_INFORMATION:_

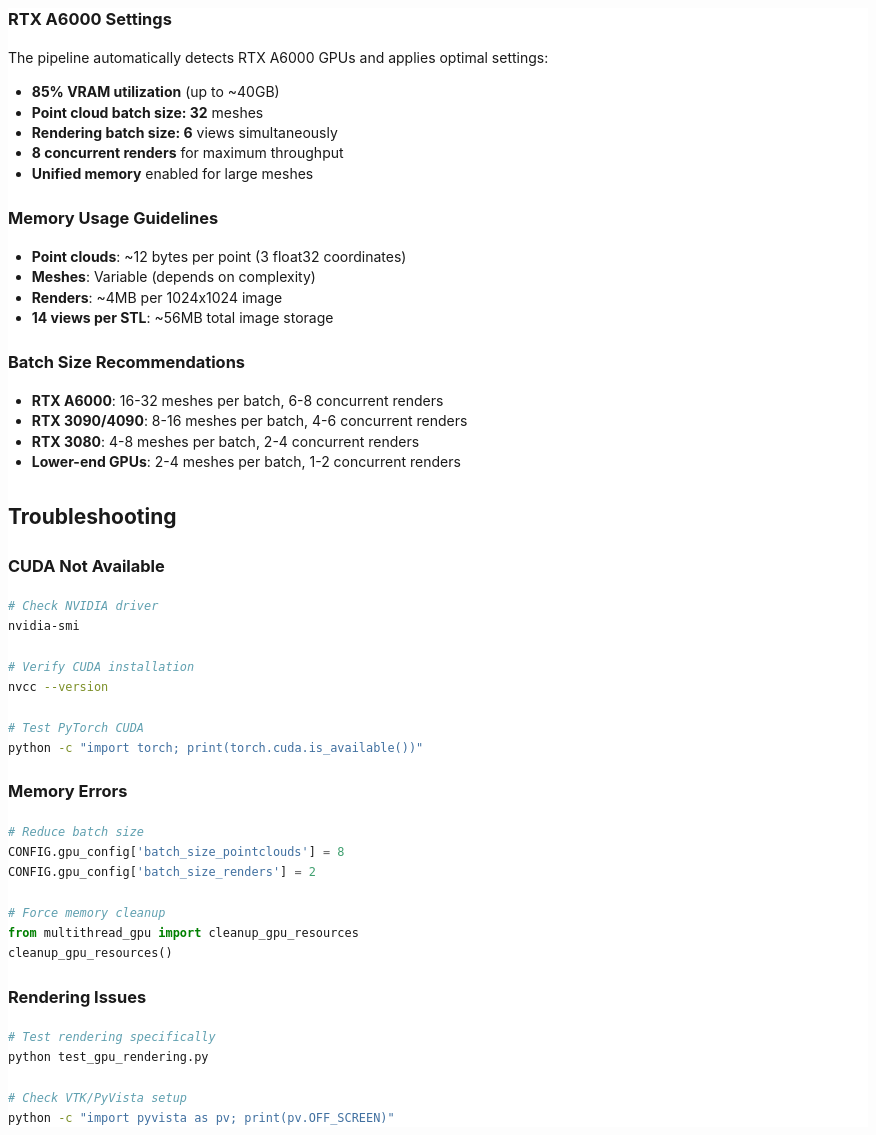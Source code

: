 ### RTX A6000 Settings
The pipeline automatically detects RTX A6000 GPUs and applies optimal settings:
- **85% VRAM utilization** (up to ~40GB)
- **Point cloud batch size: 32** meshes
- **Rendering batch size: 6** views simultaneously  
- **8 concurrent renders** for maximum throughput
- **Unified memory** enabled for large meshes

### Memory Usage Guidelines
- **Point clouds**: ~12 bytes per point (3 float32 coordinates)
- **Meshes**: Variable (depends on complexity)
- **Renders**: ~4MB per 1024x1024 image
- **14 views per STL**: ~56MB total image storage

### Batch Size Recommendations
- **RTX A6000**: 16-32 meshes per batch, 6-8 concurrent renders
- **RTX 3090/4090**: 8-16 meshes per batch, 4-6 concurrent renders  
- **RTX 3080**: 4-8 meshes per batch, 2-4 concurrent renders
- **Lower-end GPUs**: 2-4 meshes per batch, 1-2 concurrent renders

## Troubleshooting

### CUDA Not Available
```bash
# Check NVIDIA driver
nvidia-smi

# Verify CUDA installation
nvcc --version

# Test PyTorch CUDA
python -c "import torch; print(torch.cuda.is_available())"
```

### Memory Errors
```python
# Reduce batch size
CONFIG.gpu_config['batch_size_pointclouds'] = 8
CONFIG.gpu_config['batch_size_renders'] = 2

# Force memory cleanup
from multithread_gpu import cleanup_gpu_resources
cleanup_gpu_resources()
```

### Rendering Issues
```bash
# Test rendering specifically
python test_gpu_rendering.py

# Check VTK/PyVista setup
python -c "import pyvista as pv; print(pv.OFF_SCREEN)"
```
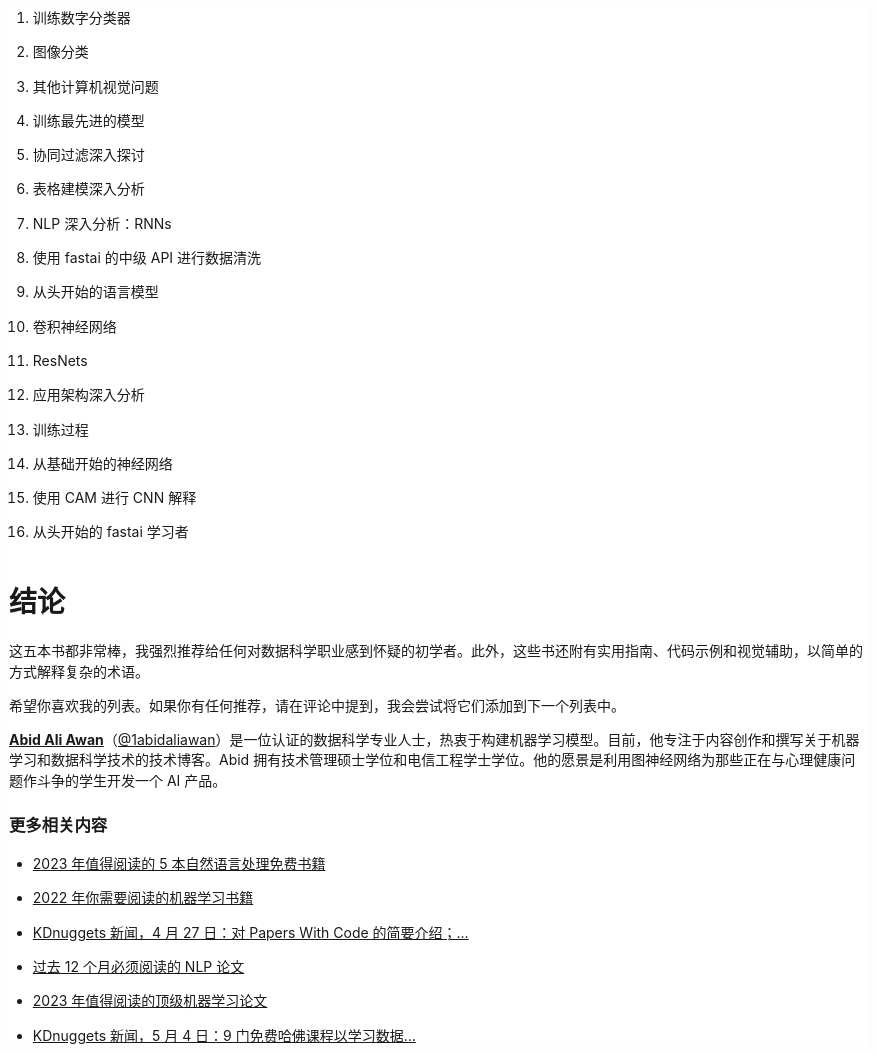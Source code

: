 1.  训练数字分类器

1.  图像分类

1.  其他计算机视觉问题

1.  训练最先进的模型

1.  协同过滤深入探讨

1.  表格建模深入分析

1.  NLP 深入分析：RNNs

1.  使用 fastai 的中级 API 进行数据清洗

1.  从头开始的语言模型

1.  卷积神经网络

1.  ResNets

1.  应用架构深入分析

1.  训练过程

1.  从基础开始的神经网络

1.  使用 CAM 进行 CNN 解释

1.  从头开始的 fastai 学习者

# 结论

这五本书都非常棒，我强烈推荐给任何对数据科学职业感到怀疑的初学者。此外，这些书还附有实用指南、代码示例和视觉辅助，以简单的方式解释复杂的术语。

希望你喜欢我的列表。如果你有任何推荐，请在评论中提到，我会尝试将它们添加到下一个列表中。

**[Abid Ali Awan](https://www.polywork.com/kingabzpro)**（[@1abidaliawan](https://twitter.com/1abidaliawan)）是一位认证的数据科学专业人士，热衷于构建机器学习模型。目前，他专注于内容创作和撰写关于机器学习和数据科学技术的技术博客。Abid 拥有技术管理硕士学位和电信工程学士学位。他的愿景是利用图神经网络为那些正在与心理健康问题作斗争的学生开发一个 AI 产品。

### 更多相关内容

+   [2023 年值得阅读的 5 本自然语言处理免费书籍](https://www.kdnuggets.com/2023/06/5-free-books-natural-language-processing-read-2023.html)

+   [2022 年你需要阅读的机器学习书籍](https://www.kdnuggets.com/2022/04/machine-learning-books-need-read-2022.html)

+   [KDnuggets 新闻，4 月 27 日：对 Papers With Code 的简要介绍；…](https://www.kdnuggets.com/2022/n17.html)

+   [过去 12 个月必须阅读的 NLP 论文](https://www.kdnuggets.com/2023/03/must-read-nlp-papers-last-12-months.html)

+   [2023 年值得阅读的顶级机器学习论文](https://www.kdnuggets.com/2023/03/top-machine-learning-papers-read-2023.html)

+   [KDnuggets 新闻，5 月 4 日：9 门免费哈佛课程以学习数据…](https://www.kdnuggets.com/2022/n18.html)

_WHAT IS NEEDED:_ Look over the records. Copy the lines that include the word "print".

_EXERCISE RESPONSE:_
python -c "import torch; print(torch.cuda.is_available())"
python -c "import pyvista as pv; print(pv.OFF_SCREEN)"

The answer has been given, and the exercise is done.